The benchmark Nifty50 has declined 7 per cent from its October high of 18,339, against around 4 per cent decline each in the United States’ Dow Jones Industrial Average and MSCI Emerging Markets Index, while the MSCI World Index has declined around 5 per cent. China’s Shanghai Composite Index, seems to have bucked this trend, having risen around one per cent.
However, the Nifty50 remains the top performer on a one- and two-year basis. It has risen 31 per cent since the beginning of CY20, against a 17 per cent rally in the Dow Jones and just 3 per cent rise in the MSCI EM index. All indices in our analysis are priced in respective local currencies, while the MSCI World and EM indices are priced in US dollars.
Volatility
Additionally, analysts say Indian markets have also become more volatile in recent months. “There has been a sharp rise in volatility in the Indian equity market in the last six months or so, leading to a sharp rally when sentiments are positive and an equally sharp sell-off when sentiment turns sour,” says Dhananjay Sinha, managing director and chief strategist at J M Finance Institutional Equity.
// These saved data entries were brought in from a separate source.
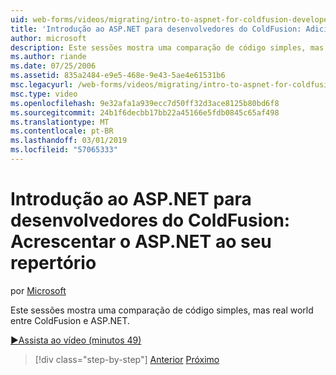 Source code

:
 ```yaml
---
uid: web-forms/videos/migrating/intro-to-aspnet-for-coldfusion-developers-adding-aspnet-to-your-repertoire
title: 'Introdução ao ASP.NET para desenvolvedores do ColdFusion: Adicionando o ASP.NET ao seu repertório | Microsoft Docs'
author: microsoft
description: Este sessões mostra uma comparação de código simples, mas real world entre ColdFusion e ASP.NET.
ms.author: riande
ms.date: 07/25/2006
ms.assetid: 835a2484-e9e5-468e-9e43-5ae4e61531b6
msc.legacyurl: /web-forms/videos/migrating/intro-to-aspnet-for-coldfusion-developers-adding-aspnet-to-your-repertoire
msc.type: video
ms.openlocfilehash: 9e32afa1a939ecc7d50ff32d3ace8125b80bd6f8
ms.sourcegitcommit: 24b1f6decbb17bb22a45166e5fdb0845c65af498
ms.translationtype: MT
ms.contentlocale: pt-BR
ms.lasthandoff: 03/01/2019
ms.locfileid: "57065333"
---
```

<a name="intro-to-aspnet-for-coldfusion-developers-adding-aspnet-to-your-repertoire"></a>Introdução ao ASP.NET para desenvolvedores do ColdFusion: Acrescentar o ASP.NET ao seu repertório
====================
por [Microsoft](https://github.com/microsoft)

Este sessões mostra uma comparação de código simples, mas real world entre ColdFusion e ASP.NET.

[&#9654;Assista ao vídeo (minutos 49)](https://channel9.msdn.com/Blogs/ASP-NET-Site-Videos/intro-to-aspnet-for-coldfusion-developers-adding-aspnet-to-your-repertoire)

> [!div class="step-by-step"]
> [Anterior](intro-to-aspnet-for-jsp-developers-building-applications.md)
> [Próximo](introduction-to-aspnet-for-coldfusion-developers-building-an-aspnet-application.md)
The Nifty50’s recent movements capture this volatility well. For instance, it corrected by 10 per cent between the second half of October and December, followed by 10 per cent of rally. However, the index has given up nearly two-thirds of those recent gains in just the last five sessions. In contrast, the correction has been more orderly in the US and other EMs.
This shows in the volatility indices or Vix. Indian Vix rose 21 per cent on Monday to reach its highest level since May. In comparison, the CBOE Vix, which tracks volatility in the S&P 500 index, rose 12 per cent and is now at its highest level since November 2020.
Analysts attribute the sharp swing in the market to the tussle between foreign and domestic investors. “The foreign portfolio investors have been selling consistently since October, but inflows from domestic investors remains strong, leading to a big swing in the market when this balance of flows changes,” says Shailendra Kumar chief investment officer at Narnolia Securities. He expects a slowdown in trading activity by domestic investors in the coming months that could keep the markets on edge.
“The recent correction is, however, part of the usual market cycle of a big rally followed by consolidation. We had 18 months of a strong season that ended in October and the market is now in a correction phase that may last till March,”
adds Kumar.
Others, though, expect the correction to last longer. “The Indian equity market gained massively from quantitative easing by the US Federal Reserve in the last two years. Now that the US Fed is tightening its monetary policy it could dry-up liquidity, keeping stock prices under check in 2022,” says Sinha.